Differential revision: https://reviews.llvm.org/D78232
diff --git a/clang/lib/CodeGen/CGStmtOpenMP.cpp b/clang/lib/CodeGen/CGStmtOpenMP.cpp
index e9569d4..d51693a 100644
--- a/clang/lib/CodeGen/CGStmtOpenMP.cpp
+++ b/clang/lib/CodeGen/CGStmtOpenMP.cpp
@@ -1730,7 +1730,13 @@
     // executed in reverse order.
     OMPBeforeScanBlock = createBasicBlock("omp.before.scan.bb");
     OMPAfterScanBlock = createBasicBlock("omp.after.scan.bb");
-    OMPScanExitBlock = createBasicBlock("omp.exit.inscan.bb");
+    // No need to allocate inscan exit block, in simd mode it is selected in the
+    // codegen for the scan directive.
+    if (D.getDirectiveKind() != OMPD_simd &&
+        (!getLangOpts().OpenMPSimd ||
+         isOpenMPSimdDirective(D.getDirectiveKind()))) {
+      OMPScanExitBlock = createBasicBlock("omp.exit.inscan.bb");
+    }
     OMPScanDispatch = createBasicBlock("omp.inscan.dispatch");
     EmitBranch(OMPScanDispatch);
     EmitBlock(OMPBeforeScanBlock);
@@ -2083,6 +2089,15 @@
   if (const auto *C = D.getSingleClause<OMPOrderClause>())

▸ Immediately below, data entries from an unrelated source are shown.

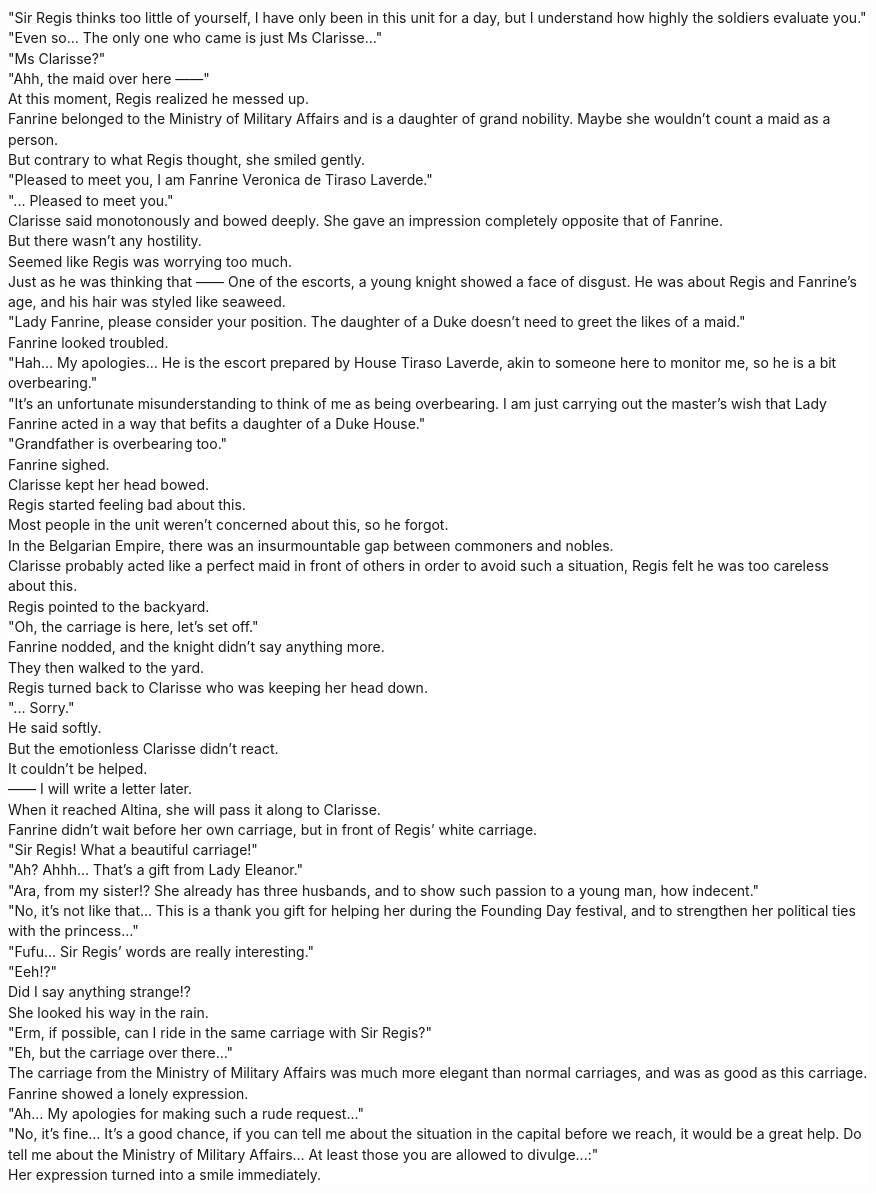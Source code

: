 "Sir Regis thinks too little of yourself, I have only been in this unit for a day, but I understand how highly the soldiers evaluate you."<br/>
"Even so… The only one who came is just Ms Clarisse…"<br/>
"Ms Clarisse?"<br/>
"Ahh, the maid over here ——"<br/>
At this moment, Regis realized he messed up.<br/>
Fanrine belonged to the Ministry of Military Affairs and is a daughter of grand nobility. Maybe she wouldn’t count a maid as a person.<br/>
But contrary to what Regis thought, she smiled gently.<br/>
"Pleased to meet you, I am Fanrine Veronica de Tiraso Laverde."<br/>
"... Pleased to meet you."<br/>
Clarisse said monotonously and bowed deeply. She gave an impression completely opposite that of Fanrine.<br/>
But there wasn’t any hostility.<br/>
Seemed like Regis was worrying too much.<br/>
Just as he was thinking that —— One of the escorts, a young knight showed a face of disgust. He was about Regis and Fanrine’s age, and his hair was styled like seaweed.<br/>
"Lady Fanrine, please consider your position. The daughter of a Duke doesn’t need to greet the likes of a maid."<br/>
Fanrine looked troubled.<br/>
"Hah… My apologies… He is the escort prepared by House Tiraso Laverde, akin to someone here to monitor me, so he is a bit overbearing."<br/>
"It’s an unfortunate misunderstanding to think of me as being overbearing. I am just carrying out the master’s wish that Lady Fanrine acted in a way that befits a daughter of a Duke House."<br/>
"Grandfather is overbearing too."<br/>
Fanrine sighed.<br/>
Clarisse kept her head bowed.<br/>
Regis started feeling bad about this.<br/>
Most people in the unit weren’t concerned about this, so he forgot.<br/>
In the Belgarian Empire, there was an insurmountable gap between commoners and nobles.<br/>
Clarisse probably acted like a perfect maid in front of others in order to avoid such a situation, Regis felt he was too careless about this.<br/>
Regis pointed to the backyard.<br/>
"Oh, the carriage is here, let’s set off."<br/>
Fanrine nodded, and the knight didn’t say anything more.<br/>
They then walked to the yard.<br/>
Regis turned back to Clarisse who was keeping her head down.<br/>
"... Sorry."<br/>
He said softly.<br/>
But the emotionless Clarisse didn’t react.<br/>
It couldn’t be helped.<br/>
—— I will write a letter later.<br/>
When it reached Altina, she will pass it along to Clarisse.<br/>
Fanrine didn’t wait before her own carriage, but in front of Regis’ white carriage.<br/>
"Sir Regis! What a beautiful carriage!"<br/>
"Ah? Ahhh… That’s a gift from Lady Eleanor."<br/>
"Ara, from my sister!? She already has three husbands, and to show such passion to a young man, how indecent."<br/>
"No, it’s not like that… This is a thank you gift for helping her during the Founding Day festival, and to strengthen her political ties with the princess…"<br/>
"Fufu… Sir Regis’ words are really interesting."<br/>
"Eeh!?"<br/>
Did I say anything strange!?<br/>
She looked his way in the rain.<br/>
"Erm, if possible, can I ride in the same carriage with Sir Regis?"<br/>
"Eh, but the carriage over there…"<br/>
The carriage from the Ministry of Military Affairs was much more elegant than normal carriages, and was as good as this carriage.<br/>
Fanrine showed a lonely expression.<br/>
"Ah… My apologies for making such a rude request…"<br/>
"No, it’s fine… It’s a good chance, if you can tell me about the situation in the capital before we reach, it would be a great help. Do tell me about the Ministry of Military Affairs… At least those you are allowed to divulge...:"<br/>
Her expression turned into a smile immediately.<br/>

     if (C->getKind() == OMPC_ORDER_concurrent)
       LoopStack.setParallel(/*Enable=*/true);
+  if ((D.getDirectiveKind() == OMPD_simd ||
+       (getLangOpts().OpenMPSimd &&
+        isOpenMPSimdDirective(D.getDirectiveKind()))) &&
+      llvm::any_of(D.getClausesOfKind<OMPReductionClause>(),
+                   [](const OMPReductionClause *C) {
+                     return C->getModifier() == OMPC_REDUCTION_inscan;
+                   }))
+    // Disable parallel access in case of prefix sum.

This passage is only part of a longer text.